Topologically sorted sets: [ { C D E F } { parentA parentB } { root } ]
Topologically sorted list: [ C D E F parentA parentB root ]
Nodes: [ root parentA parentB C D E F ]
Dependency tree:
[ C D E F ]
C -> [ parentA ]
parentA -> [ root ]
root ->
D -> [ parentA ]
parentA -> [ root ]
root ->
E -> [ parentB ]
parentB -> [ root ]
root ->
F -> [ parentB ]
parentB -> [ root ]
root ->
If we follow the README's advice to parallel process set-by-set, we can easily have starvation: once `C` and `D` are finished, we are ready to start `parentA`, even if E and F are still work-in-progress.
How would I use the API of this package to detect and start the task `parentA` as soon as `C` and `D` are finished? I guess when a task is finished, I can ask for the list of dependent tasks, and for each of them, check if all of their dependencies are finished, and if so start the task. But this real-world need feels un-met; it feels odd to me to focus on the sorted sets instead of more practical scheduling.
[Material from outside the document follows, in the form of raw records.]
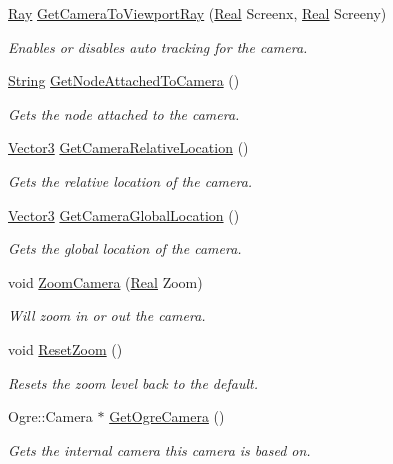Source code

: \begin{DoxyCompactItemize}
\hyperlink{classphys_1_1Ray}{Ray} \hyperlink{classphys_1_1Camera_a47c437c8755301512c2757f879e03e73}{GetCameraToViewportRay} (\hyperlink{namespacephys_af7eb897198d265b8e868f45240230d5f}{Real} Screenx, \hyperlink{namespacephys_af7eb897198d265b8e868f45240230d5f}{Real} Screeny)
\begin{DoxyCompactList}\small\item\em Enables or disables auto tracking for the camera. \item\end{DoxyCompactList}\item 
\hyperlink{namespacephys_aa03900411993de7fbfec4789bc1d392e}{String} \hyperlink{classphys_1_1Camera_ab32a8c708e5e22f65dde9ab821ea20fc}{GetNodeAttachedToCamera} ()
\begin{DoxyCompactList}\small\item\em Gets the node attached to the camera. \item\end{DoxyCompactList}\item 
\hyperlink{classphys_1_1Vector3}{Vector3} \hyperlink{classphys_1_1Camera_a771fc7005191c3f83ac1fedb09699943}{GetCameraRelativeLocation} ()
\begin{DoxyCompactList}\small\item\em Gets the relative location of the camera. \item\end{DoxyCompactList}\item 
\hyperlink{classphys_1_1Vector3}{Vector3} \hyperlink{classphys_1_1Camera_a53b61b6c163270ffb4f46eb66a973b10}{GetCameraGlobalLocation} ()
\begin{DoxyCompactList}\small\item\em Gets the global location of the camera. \item\end{DoxyCompactList}\item 
void \hyperlink{classphys_1_1Camera_a1cb593d12be4e6e1e51cb8f74ce2d97c}{ZoomCamera} (\hyperlink{namespacephys_af7eb897198d265b8e868f45240230d5f}{Real} Zoom)
\begin{DoxyCompactList}\small\item\em Will zoom in or out the camera. \item\end{DoxyCompactList}\item 
void \hyperlink{classphys_1_1Camera_a181465e6add36c07a63fdd26aee7c69a}{ResetZoom} ()
\begin{DoxyCompactList}\small\item\em Resets the zoom level back to the default. \item\end{DoxyCompactList}\item 
Ogre::Camera $\ast$ \hyperlink{classphys_1_1Camera_a48c1fb8e83f3d81d40ce04d2de2fd7eb}{GetOgreCamera} ()
\begin{DoxyCompactList}\small\item\em Gets the internal camera this camera is based on. \item\end{DoxyCompactList}\end{DoxyCompactItemize}
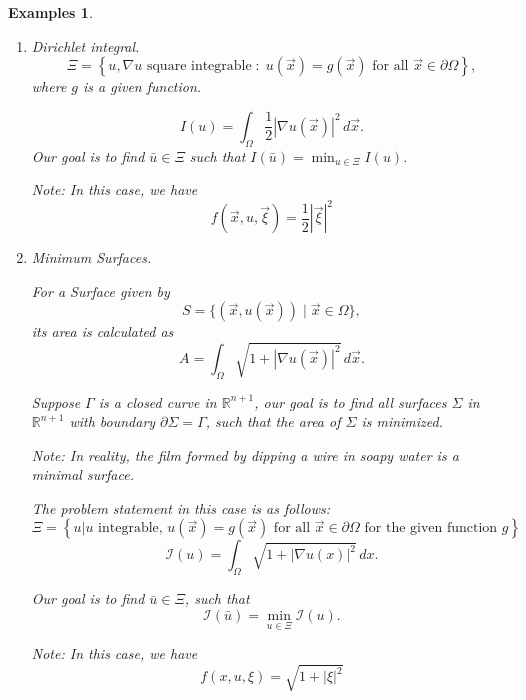 \documentclass[12pt]{report}
\newtheorem{examples}{Examples}[section]
\begin{document}
\begin{examples}
\begin{enumerate}
Our goal is to find a function $\bar{u} \in \Xi$ such that
\[
I(\bar{u}) \leq I(u) \quad \text{for all } u \in \Xi.
\]

Equivalently, it is to find $\bar{u} \in \Xi$ such that
\[
I(\bar{u}) = \min_{u \in \Xi} I(u).
\tag{6}
\]

\textit{Notes:}
\begin{itemize}
    \item $\int_\Omega$ can represent a double or triple integral.
    \item $d\vec{x}$ corresponds to $dx_1 dx_2$ or $dx_1 dx_2 dx_3$ depending on the context.
\end{itemize}

\item Dirichlet integral. \[
\Xi = \left\{
u, \nabla u \text{ square integrable} \; : \;
u(\vec{x}) = g(\vec{x}) \text{ for all } \vec{x} \in \partial \Omega
\right\},
\]
where $g$ is a given function.

\[
I(u) = \int_\Omega \frac{1}{2} |\nabla u(\vec{x})|^2 \, d\vec{x}.
\]
Our goal is to find \(\bar{u} \in \Xi\) such that \(I(\bar{u}) = \min_{u \in \Xi} I(u).\)

Note: In this case, we have 
\[
f(\vec{x}, u, \vec{\xi}) = \frac{1}{2} |\vec{\xi}|^2
\]

\item Minimum Surfaces. 

For a Surface given by \[
S = \{ (\vec{x}, u(\vec{x})) \mid \vec{x} \in \Omega \},
\]
its area is calculated as \[
A = \int_{\Omega} \sqrt{1 + |\nabla u(\vec{x})|^2} \, d\vec{x}.
\]

Suppose \(\Gamma\) is a closed curve in \(\mathbb{R}^{n+1}\), our goal is to find all surfaces \( \Sigma \) in \( \mathbb{R}^{n+1} \) with boundary \( \partial \Sigma = \Gamma \), such that the area of \( \Sigma \) is minimized.

Note: In reality, the film formed by dipping a wire in soapy water is a minimal surface. 

The problem statement in this case is as follows:
\[
\Xi = \left\{ u | u \text{ integrable, } u(\vec{x}) = g(\vec{x}) \text{ for all } \vec{x} \in \partial \Omega \text{ for the given function } g \right\}
\]
\[
\mathcal{I}(u) = \int_{\Omega} \sqrt{1 + |\nabla u(x)|^2} \, dx.
\]

Our goal is to find \( \bar{u} \in \Xi \), such that
\[
\mathcal{I}(\bar{u}) = \min_{u \in \Xi} \mathcal{I}(u).
\]

Note: In this case, we have
\[
f(x, u, \xi) = \sqrt{1 + |\xi|^2}
\]


\end{enumerate}
\end{examples}
\end{document}
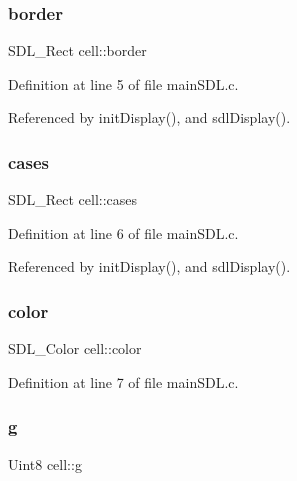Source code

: \mbox{\label{structcell_ae289d5dfc43a03b47de6dffa417776df}} 
\subsubsection{\texorpdfstring{border}{border}}
{\footnotesize\ttfamily S\+D\+L\+\_\+\+Rect cell\+::border}



Definition at line 5 of file main\+S\+D\+L.\+c.



Referenced by init\+Display(), and sdl\+Display().

\mbox{\label{structcell_af2fb9745b37f309905e02fed903748a5}} 
\subsubsection{\texorpdfstring{cases}{cases}}
{\footnotesize\ttfamily S\+D\+L\+\_\+\+Rect cell\+::cases}



Definition at line 6 of file main\+S\+D\+L.\+c.



Referenced by init\+Display(), and sdl\+Display().

\mbox{\label{structcell_a17634ccb0012ada2dc1f042314d35c21}} 
\subsubsection{\texorpdfstring{color}{color}}
{\footnotesize\ttfamily S\+D\+L\+\_\+\+Color cell\+::color}



Definition at line 7 of file main\+S\+D\+L.\+c.

\mbox{\label{structcell_ac8a350a38ff279748cfe301a30c8878f}} 
\subsubsection{\texorpdfstring{g}{g}}
{\footnotesize\ttfamily Uint8 cell\+::g}



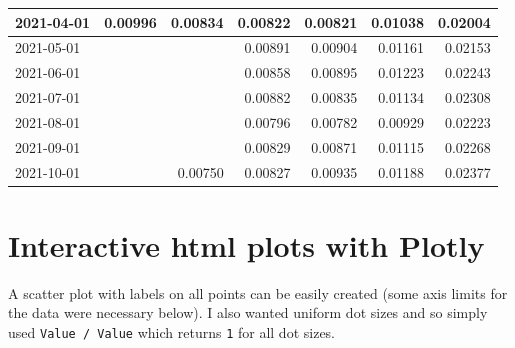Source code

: \documentclass[
]{book}
\begin{document}
\begin{table}
\begin{tabular}[t]{l|r|r|r|r|r|r}
\hline
2021-04-01 & 0.00996 & 0.00834 & 0.00822 & 0.00821 & 0.01038 & 0.02004\\
\hline
2021-05-01 &  &  & 0.00891 & 0.00904 & 0.01161 & 0.02153\\
\hline
2021-06-01 &  &  & 0.00858 & 0.00895 & 0.01223 & 0.02243\\
\hline
2021-07-01 &  &  & 0.00882 & 0.00835 & 0.01134 & 0.02308\\
\hline
2021-08-01 &  &  & 0.00796 & 0.00782 & 0.00929 & 0.02223\\
\hline
2021-09-01 &  &  & 0.00829 & 0.00871 & 0.01115 & 0.02268\\
\hline
2021-10-01 &  & 0.00750 & 0.00827 & 0.00935 & 0.01188 & 0.02377\\
\hline
\end{tabular}
\end{table}

\hypertarget{interactive-html-plots-with-plotly}{%
\section{Interactive html plots with Plotly}\label{interactive-html-plots-with-plotly}}

A scatter plot with labels on all points can be easily created (some axis limits for the data were necessary below). I also wanted uniform dot sizes and so simply used \texttt{Value\ /\ Value} which returns \texttt{1} for all dot sizes.
\end{document}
That is kind of doing Kahn's algorithm iteratively during the build. It would be cool to try and optimize that for maximum performance.
show comments
emmanueloga_
For those that have not implemented toposort or don't remember it: 1) only directed graphs without cycles can be topologically sorted (DAGs) 2) there can be more than one topological order and 2) reverse post order of depth first traversal from every unvisited node shields a topological order.
In JavaScript:
function toposort(graph = { a: ['b', 'c'], b: ['d'] }) {
const order = [];
const visited = new Map();
function dfs(node) {
const status = visited.get(node);
if (status === 1) throw new Error("Cycle found.");
if (status === 2) return;
visited.set(node, 1); // In progress.
const adjacent = graph[node] ?? [];
for (const neighbor of adjacent) dfs(neighbor);
visited.set(node, 2); // Done.
order.unshift(node); // Reverse post order.
}
for (const node in graph) {
if (!visited.has(node)) dfs(node);
}
return order;
}
chubot
Hm this reminds me that the Python stdlib has grown a module for topological sorting fo a graph:
I haven't used it yet, I'd be curious if anyone has
show comments
tediousgraffit1
I really like this, this is the perfect size project for exploring a new piece of tech. I especially like that you implemented an actual cli and not just tests.
show comments
duped
> Generating dependence-free subsets for parallel processing.
Unsure how this is defined (*) but graph cutting approaches to concurrent task scheduling is both pessimistic (poor utilization of available resources) and (iirc) NP-hard, so you pay an big cost upfront.
On the other hand, if you know the indegree/outdegree of each node at the time they are visited (meaning the graph is static) you can run Kahn's algorithm concurrently and put each node into a shared work queue. You can optimize that further by having per-thread work queues and stealing between them. Depending on what the nodes represent there are even more optimizations and heuristics, concurrent task scheduling is a hard problem.
* imagine the graph
(a, b)
(a, c)
(b, d)
(c, d)
Is it possible to get nodes b and c in parallel "subsets" in your library?
show comments
hbbio
Congrats! I like Zig a lot even though I never implemented a full project with it.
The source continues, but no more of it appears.